Фото:  Kirn Vintage Stock / Corbis via Getty Images
Фото: Kirn Vintage Stock / Corbis via Getty Images

В 1942 году почти везде была война, но Аргентина оставалась нейтральной. Здесь неторопливо протекала мирная жизнь; разве что в прессе публиковались краткие, тщательно взвешенные на политических весах — неясный тогда исход войны диктовал осторожность — вести с далеких фронтов. В июне в ежедневной газете консервативного направления La Nación был напечатан короткий рассказ под названием Funes el memorioso, который спустя 12 лет перевели на английский, а после этого на многие, очень многие языки мира, в том числе и на русский («Фунес, чудо памяти», другой вариант «Фунес памятливый»). Автора звали Хорхе Луис Борхес, ему шел сорок третий год и он был практически неизвестен за пределами довольно узкого литературного круга в Буэнос-Айресе. Поздняя слава, догнавшая Борхеса в 1960-е уже слепым стариком, сделала «Фунес, чудо памяти» одним из классических текстов литературы модернизма, неисчерпаемым источником философских, беллетристических и даже кинематографических интерпретаций.

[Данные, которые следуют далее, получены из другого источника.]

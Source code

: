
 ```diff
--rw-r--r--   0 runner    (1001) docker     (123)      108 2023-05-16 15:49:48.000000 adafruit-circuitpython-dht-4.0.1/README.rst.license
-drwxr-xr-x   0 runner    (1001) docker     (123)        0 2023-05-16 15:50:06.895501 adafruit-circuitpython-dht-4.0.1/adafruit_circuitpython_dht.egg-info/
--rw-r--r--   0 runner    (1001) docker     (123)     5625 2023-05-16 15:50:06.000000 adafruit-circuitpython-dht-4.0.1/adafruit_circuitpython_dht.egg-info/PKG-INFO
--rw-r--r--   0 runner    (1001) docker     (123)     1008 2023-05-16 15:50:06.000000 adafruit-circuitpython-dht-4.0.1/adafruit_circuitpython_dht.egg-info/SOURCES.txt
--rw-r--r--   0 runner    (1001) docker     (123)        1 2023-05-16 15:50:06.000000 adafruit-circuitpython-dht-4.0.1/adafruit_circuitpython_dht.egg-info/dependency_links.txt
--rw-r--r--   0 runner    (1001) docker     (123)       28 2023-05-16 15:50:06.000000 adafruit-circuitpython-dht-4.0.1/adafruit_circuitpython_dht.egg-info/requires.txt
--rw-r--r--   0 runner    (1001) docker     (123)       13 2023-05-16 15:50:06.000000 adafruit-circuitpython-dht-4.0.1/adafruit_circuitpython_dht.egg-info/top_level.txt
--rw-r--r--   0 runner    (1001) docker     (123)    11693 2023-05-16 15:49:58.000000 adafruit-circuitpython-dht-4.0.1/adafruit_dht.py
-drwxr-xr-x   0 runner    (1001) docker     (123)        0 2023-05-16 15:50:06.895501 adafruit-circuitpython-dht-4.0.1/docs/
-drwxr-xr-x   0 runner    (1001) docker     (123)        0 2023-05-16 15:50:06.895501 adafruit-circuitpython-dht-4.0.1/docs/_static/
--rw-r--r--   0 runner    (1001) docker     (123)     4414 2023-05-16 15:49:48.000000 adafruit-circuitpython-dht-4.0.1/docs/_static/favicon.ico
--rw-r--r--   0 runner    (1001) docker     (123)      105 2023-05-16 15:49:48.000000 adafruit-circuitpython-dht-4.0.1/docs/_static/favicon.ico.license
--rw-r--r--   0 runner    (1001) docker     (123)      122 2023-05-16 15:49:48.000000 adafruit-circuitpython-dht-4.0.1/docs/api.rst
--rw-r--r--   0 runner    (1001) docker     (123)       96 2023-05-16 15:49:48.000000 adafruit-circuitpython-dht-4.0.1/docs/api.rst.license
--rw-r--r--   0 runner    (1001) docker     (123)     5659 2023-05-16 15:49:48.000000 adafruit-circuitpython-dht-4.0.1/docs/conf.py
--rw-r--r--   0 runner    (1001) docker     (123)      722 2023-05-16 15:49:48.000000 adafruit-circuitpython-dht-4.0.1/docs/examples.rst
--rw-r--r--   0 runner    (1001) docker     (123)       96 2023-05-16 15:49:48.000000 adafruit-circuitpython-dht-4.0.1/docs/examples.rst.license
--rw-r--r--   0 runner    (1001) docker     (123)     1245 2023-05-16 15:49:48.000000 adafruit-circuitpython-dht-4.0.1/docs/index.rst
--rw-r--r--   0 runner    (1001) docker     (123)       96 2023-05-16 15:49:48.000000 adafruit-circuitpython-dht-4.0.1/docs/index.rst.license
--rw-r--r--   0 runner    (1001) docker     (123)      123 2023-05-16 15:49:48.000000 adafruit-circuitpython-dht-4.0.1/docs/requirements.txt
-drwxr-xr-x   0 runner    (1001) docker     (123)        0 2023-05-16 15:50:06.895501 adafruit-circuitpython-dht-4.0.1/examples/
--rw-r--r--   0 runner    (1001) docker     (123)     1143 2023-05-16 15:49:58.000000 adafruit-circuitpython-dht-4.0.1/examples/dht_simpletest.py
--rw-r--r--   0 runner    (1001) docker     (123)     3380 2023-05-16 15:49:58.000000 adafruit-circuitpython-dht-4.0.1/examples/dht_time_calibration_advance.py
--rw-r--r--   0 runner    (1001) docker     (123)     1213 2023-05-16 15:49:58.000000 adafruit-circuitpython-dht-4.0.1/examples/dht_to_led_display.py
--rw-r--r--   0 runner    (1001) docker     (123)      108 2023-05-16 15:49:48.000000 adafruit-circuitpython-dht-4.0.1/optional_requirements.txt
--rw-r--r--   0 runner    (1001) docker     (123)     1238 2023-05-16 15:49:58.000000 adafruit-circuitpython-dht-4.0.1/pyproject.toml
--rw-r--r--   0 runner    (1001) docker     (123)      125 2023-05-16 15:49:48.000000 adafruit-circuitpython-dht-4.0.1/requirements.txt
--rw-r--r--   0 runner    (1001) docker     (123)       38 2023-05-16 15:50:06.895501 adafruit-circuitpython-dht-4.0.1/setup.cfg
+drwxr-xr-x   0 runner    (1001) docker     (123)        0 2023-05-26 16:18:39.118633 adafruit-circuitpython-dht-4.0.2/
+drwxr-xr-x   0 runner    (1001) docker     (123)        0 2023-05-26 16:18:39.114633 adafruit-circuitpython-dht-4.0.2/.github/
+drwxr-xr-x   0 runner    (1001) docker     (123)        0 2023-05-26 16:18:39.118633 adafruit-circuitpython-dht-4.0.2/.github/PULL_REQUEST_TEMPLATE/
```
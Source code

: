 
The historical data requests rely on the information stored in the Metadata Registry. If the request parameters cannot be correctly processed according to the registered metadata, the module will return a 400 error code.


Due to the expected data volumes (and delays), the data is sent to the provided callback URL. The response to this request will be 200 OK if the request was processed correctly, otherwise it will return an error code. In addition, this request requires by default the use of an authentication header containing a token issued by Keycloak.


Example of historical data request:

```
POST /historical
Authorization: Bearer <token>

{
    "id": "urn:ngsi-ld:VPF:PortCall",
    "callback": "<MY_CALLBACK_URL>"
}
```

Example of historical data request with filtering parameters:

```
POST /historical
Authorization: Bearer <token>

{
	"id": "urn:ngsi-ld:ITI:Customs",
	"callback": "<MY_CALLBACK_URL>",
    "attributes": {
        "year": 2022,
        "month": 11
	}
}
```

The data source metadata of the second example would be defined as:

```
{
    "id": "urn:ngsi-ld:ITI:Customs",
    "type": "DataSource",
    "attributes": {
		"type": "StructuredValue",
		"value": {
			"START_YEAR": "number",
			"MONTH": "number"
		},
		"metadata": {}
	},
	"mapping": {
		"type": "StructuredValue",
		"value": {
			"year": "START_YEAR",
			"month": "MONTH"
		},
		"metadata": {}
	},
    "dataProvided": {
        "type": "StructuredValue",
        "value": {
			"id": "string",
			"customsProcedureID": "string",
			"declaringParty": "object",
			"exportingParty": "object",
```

Слава этого рассказа, безусловно, заслуженна.

Рассказ действительно хрестоматийный, так что пересказывать сюжет не буду; тем же, кто его не читал, рекомендую сделать это — всего две страницы. Для моего дальнейшего рассуждения важно следующее — речь в этом сочинении идет о некоем молодом аргентинце Иренео Фунесе, который помнил все. Все и во всех микроскопических деталях. По понятным причинам этот дар сделал невозможным жизнь Фунеса, а также поставил под вопрос основы нашей культуры, цивилизации, способа мышления как такового. Позволю себе цитату из рассказа: «Мы с одного взгляда видим три рюмки на столе, Фунес видел все лозы, листья и ягоды на виноградном кусте. Он знал формы южных облаков на рассвете тридцатого апреля тысяча восемьсот восемьдесят второго года и мог мысленно сравнить их с прожилками на книжных листах из испанской бумажной массы, на которые взглянул один раз, и с узором пены под веслом на Рио-Негро в канун сражения под Кебрачо. Воспоминания эти были непростыми — каждый зрительный образ сопровождался ощущениями мускульными, тепловыми и т. п. Он мог восстановить все свои сны, все дремотные видения. Два или три раза он воскрешал в памяти по целому дню; при этом у него не было ни малейших сомнений, только каждое такое воспроизведение требовало тоже целого дня».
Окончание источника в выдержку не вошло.